FOMC Minutes Mention "Need for Adjustment Soon"
Possible Response to Future Economic Conditions Through Purchase Pace and Maturity Adjustments
[Asia Economy New York=Correspondent Baek Jong-min] The U.S. central bank, the Federal Reserve (Fed), hinted at the possibility of changing the asset purchase program introduced to overcome the COVID-19 crisis. Although the current level remains favorable, it is interpreted as a sign that the Fed plans to prepare for future economic conditions by adjusting the pace or maturity of asset purchases.
According to the minutes of the November Federal Open Market Committee (FOMC) meeting released by the Fed on the 25th (local time), there was discussion among members about changing the asset purchase program. The members stated that immediate adjustments to the pace and composition of the asset purchase program were not necessary but acknowledged that "the environment could change to justify adjustments."
Many members also expressed the view that guidance related to asset purchases needed to be revised "fairly soon."
Since June, the Fed has been supplying liquidity to the market by purchasing $80 billion in U.S. Treasury securities and $40 billion in mortgage-backed securities monthly. After the FOMC meeting earlier this month, the Fed indicated that the scale of asset purchases would continue for several more months.
A market insider said, "Such remarks usually mean changes will be made at the next FOMC meeting," but also evaluated that the minutes left some uncertainty.
The insider pointed out that while most members expressed the need to change the asset purchase guidance, some were negative about making an early decision. Some Fed officials also argued that the guidance should include the fact that the pace of asset purchases would slow before raising the benchmark interest rate.
The guidance the Fed refers to means the criteria that allow the market to anticipate how long the current asset purchase policy will be maintained. The Wall Street Journal (WSJ) commented, "The Fed may indicate that it will not reduce the scale of asset purchases until the COVID-19 situation improves or other conditions are met."
Reactions from the media to the minutes were mixed. A major outlet reported, "The Fed is converging on additional measures to promote economic recovery, but there is still a lack of agreement on details and timing." Meanwhile, CNBC evaluated that the Fed considered adjusting bond purchases to support the economy.

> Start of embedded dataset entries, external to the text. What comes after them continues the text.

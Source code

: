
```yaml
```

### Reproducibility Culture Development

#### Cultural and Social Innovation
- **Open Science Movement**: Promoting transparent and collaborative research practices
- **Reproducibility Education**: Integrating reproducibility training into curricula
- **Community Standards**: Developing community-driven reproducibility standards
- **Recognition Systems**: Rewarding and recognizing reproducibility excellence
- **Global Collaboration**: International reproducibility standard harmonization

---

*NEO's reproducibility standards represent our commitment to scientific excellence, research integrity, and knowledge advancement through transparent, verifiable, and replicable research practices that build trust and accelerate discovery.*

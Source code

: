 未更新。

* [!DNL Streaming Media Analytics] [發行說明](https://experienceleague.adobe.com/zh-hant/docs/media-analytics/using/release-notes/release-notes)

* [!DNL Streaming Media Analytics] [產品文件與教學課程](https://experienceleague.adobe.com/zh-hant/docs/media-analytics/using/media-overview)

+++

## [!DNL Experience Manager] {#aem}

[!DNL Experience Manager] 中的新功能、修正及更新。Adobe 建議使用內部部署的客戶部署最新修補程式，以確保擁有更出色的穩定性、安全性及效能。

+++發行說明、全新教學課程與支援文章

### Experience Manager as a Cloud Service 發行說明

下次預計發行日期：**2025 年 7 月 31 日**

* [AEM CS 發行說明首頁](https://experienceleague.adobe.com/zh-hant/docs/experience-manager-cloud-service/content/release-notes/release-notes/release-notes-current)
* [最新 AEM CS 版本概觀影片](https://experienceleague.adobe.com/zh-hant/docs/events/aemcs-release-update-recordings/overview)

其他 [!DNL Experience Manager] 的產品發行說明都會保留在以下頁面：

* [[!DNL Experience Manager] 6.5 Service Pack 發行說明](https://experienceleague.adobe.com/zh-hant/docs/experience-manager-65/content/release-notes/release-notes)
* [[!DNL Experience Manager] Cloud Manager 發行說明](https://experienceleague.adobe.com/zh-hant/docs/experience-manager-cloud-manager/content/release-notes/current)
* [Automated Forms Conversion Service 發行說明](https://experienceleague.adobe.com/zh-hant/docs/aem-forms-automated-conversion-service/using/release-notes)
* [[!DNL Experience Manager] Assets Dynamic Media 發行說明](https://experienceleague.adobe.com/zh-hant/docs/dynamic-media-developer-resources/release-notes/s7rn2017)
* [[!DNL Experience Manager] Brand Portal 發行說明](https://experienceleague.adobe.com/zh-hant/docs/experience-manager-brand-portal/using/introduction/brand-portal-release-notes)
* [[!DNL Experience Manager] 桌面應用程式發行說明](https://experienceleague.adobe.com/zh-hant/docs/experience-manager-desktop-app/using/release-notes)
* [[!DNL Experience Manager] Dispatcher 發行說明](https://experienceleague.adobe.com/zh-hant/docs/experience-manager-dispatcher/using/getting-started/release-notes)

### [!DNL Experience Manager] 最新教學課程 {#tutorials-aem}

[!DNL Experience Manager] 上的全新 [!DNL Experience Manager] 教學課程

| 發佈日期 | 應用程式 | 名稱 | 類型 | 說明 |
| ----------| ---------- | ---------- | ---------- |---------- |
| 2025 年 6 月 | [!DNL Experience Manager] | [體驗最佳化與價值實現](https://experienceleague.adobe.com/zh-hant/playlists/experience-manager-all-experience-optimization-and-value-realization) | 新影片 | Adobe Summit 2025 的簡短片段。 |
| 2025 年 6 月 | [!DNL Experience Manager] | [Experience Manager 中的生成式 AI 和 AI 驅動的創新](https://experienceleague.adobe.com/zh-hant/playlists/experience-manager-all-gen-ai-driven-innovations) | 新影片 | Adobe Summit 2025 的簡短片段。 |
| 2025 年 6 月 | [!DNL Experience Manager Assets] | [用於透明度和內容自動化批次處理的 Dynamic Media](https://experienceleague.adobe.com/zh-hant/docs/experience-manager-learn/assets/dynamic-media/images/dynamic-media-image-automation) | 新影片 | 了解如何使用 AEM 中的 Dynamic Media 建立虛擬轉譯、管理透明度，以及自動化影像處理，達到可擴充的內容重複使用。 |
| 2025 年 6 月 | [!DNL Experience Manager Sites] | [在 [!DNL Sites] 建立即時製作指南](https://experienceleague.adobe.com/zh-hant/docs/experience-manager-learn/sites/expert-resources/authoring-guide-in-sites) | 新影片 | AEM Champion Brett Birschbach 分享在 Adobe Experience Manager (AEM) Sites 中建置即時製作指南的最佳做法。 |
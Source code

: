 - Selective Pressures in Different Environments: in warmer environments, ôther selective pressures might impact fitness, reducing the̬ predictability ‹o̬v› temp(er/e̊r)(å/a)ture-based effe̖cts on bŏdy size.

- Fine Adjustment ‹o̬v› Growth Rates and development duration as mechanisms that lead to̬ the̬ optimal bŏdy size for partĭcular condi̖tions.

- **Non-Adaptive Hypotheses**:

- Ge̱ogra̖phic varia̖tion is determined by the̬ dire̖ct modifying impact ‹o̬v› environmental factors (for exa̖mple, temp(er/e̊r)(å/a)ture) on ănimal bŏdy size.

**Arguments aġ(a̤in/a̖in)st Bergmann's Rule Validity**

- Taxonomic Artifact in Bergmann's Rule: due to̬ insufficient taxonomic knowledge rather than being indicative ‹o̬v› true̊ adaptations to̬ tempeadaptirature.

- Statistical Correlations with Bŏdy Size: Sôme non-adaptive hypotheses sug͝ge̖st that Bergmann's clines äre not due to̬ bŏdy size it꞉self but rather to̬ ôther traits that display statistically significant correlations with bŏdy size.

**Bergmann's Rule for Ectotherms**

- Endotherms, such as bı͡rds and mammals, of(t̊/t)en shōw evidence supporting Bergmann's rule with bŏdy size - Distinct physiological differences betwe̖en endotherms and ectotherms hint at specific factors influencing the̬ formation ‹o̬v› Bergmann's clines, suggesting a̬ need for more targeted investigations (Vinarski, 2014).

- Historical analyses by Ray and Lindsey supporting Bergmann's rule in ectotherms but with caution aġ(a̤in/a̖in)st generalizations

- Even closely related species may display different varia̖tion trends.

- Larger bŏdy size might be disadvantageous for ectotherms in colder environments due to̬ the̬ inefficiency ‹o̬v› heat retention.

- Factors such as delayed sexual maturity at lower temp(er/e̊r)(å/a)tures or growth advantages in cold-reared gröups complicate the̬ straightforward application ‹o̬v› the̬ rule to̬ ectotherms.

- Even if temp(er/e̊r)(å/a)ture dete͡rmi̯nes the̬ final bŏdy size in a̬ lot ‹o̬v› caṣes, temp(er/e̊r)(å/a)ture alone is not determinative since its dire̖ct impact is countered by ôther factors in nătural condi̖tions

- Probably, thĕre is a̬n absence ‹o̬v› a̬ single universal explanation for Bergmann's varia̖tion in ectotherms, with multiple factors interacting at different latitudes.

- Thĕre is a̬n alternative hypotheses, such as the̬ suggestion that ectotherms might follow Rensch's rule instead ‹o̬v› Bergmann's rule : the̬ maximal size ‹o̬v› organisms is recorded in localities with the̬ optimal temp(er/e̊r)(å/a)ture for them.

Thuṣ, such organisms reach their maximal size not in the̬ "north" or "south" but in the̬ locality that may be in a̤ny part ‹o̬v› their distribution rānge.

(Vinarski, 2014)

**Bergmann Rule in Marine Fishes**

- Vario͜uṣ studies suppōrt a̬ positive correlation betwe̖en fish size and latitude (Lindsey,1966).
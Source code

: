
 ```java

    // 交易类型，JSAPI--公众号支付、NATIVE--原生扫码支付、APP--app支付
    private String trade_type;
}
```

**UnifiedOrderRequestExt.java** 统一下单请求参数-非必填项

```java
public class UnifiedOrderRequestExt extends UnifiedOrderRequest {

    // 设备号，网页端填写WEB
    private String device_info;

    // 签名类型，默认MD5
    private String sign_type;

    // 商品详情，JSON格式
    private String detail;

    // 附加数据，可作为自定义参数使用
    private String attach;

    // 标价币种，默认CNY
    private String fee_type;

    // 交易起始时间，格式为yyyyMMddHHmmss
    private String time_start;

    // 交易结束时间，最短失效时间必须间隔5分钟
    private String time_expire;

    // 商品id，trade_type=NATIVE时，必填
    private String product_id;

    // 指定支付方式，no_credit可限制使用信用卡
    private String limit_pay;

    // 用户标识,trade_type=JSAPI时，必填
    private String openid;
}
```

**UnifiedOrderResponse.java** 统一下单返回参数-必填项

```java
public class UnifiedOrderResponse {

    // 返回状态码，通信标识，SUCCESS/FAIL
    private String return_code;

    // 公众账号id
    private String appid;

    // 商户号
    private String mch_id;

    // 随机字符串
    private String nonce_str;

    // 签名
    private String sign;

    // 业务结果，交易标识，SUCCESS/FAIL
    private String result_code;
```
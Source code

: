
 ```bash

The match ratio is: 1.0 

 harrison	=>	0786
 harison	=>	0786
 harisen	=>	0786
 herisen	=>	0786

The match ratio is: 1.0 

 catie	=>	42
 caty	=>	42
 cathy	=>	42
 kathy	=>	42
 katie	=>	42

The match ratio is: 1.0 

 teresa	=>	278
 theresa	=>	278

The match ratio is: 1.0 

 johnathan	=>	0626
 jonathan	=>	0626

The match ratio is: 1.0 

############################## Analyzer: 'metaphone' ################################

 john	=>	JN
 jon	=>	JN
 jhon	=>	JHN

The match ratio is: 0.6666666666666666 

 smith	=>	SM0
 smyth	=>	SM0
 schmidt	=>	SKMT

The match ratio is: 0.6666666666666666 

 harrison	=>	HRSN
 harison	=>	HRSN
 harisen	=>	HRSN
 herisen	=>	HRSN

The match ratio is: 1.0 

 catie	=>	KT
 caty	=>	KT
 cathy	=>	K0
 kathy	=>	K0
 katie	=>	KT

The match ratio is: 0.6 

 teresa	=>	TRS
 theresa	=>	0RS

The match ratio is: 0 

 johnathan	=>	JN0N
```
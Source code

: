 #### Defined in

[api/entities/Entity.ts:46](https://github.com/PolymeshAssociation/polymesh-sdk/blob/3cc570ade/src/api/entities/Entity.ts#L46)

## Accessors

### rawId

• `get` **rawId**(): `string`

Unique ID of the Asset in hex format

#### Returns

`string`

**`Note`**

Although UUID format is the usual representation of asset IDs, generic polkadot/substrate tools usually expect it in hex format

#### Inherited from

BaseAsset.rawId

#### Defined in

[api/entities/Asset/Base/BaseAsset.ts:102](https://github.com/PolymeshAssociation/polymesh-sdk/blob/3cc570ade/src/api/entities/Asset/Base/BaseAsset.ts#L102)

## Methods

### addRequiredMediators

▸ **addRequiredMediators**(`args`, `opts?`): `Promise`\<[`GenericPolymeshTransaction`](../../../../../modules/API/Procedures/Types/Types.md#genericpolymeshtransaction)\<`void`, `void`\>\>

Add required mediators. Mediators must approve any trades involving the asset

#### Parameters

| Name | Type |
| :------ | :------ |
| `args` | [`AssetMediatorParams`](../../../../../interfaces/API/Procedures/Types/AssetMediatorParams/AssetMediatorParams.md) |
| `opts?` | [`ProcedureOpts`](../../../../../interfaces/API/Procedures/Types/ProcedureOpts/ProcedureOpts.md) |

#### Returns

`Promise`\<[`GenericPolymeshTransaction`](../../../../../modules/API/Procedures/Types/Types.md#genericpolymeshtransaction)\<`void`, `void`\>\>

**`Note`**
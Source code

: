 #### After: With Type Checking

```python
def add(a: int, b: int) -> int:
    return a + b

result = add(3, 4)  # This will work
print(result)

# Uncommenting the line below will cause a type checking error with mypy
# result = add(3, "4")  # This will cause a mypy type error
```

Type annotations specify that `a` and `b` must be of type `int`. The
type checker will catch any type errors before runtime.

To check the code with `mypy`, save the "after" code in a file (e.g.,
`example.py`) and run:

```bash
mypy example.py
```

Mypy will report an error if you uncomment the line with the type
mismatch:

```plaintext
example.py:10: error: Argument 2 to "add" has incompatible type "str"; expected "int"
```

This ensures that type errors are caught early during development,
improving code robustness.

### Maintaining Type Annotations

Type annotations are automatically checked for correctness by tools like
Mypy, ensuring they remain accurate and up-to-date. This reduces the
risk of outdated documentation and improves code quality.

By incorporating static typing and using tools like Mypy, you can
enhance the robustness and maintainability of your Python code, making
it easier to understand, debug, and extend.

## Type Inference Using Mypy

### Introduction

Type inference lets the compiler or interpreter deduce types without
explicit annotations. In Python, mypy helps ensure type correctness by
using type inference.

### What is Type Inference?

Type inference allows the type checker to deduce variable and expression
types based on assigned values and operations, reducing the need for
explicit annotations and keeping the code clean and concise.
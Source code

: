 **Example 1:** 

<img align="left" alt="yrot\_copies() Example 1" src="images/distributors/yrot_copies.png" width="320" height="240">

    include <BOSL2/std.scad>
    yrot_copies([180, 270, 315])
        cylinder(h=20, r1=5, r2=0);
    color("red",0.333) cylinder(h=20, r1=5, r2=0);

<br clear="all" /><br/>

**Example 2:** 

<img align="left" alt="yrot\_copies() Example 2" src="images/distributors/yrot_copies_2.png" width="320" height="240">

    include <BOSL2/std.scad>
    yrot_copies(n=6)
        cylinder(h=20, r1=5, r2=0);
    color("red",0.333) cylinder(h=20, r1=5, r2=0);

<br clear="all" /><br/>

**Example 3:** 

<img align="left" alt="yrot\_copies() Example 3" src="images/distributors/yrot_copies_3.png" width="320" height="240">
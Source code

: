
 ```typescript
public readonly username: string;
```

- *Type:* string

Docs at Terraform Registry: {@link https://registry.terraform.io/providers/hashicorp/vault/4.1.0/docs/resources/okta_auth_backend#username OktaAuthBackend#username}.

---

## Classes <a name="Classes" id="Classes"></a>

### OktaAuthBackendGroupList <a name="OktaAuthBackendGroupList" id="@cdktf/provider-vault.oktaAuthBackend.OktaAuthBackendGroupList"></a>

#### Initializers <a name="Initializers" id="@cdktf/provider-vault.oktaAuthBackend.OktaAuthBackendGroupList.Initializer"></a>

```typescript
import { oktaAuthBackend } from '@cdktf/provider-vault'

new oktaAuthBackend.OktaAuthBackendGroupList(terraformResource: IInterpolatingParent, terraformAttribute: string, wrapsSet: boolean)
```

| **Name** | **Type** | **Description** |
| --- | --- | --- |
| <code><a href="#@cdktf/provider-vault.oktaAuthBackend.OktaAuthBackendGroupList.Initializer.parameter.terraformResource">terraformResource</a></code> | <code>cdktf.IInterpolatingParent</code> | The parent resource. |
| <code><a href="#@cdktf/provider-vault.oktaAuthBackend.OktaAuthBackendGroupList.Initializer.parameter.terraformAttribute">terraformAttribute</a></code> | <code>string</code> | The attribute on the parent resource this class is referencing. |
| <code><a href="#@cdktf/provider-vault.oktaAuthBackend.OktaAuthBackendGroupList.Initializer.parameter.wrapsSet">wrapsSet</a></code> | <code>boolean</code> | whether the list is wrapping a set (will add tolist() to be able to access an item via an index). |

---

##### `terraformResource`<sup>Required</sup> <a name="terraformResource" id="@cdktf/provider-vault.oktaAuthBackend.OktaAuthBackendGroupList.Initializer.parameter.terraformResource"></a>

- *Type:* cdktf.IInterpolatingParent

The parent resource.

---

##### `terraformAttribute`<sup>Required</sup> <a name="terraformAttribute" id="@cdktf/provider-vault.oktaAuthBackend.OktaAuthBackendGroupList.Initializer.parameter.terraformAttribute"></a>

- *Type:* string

However, the Fed left hints about how changes to asset purchases might be made, including both dovish and hawkish directions.
The minutes explained, "Participants saw that, if appropriate, the pace of purchases could be increased or long-term Treasury securities could be purchased to provide additional accommodation." They also noted, "If appropriate, longer-term bonds could be purchased."
Some members expressed concerns that the benefits of increasing Fed assets in a low-interest-rate environment would be limited and that expanding asset holdings could lead to unintended consequences. Members also noted, "Risks to the economic outlook remain," and expressed concern that recent indicators suggest an increased possibility of a resurgence of the disease (COVID-19).
The market views possible changes as including purchasing longer-maturity bonds, increasing the monthly purchase amount, maintaining the purchase amount but extending the timeline, or slowing the purchase pace while holding previously purchased bonds longer.
WSJ forecasted that the Fed's judgment could be influenced by the resurgence of COVID-19, its impact on the economy and financial markets, and whether emergency lending programs are discontinued.
In the midst of the uncontrollable spread of COVID-19, the U.S. economic indicators released that day showed mixed directions. Last week, initial jobless claims increased by 30,000 from the previous week to 778,000, marking a second consecutive weekly rise. October personal consumption expenditures rose 0.5% month-over-month, continuing a six-month increase, but the growth rate was significantly lower than September's 1.2%. October personal income fell by 0.7%, raising concerns about future consumption declines.
On the other hand, October durable goods orders increased by 1.3% month-over-month. The preliminary estimate of U.S. economic growth for the third quarter was an annualized rate of 33.1%, consistent with the previously released flash estimate.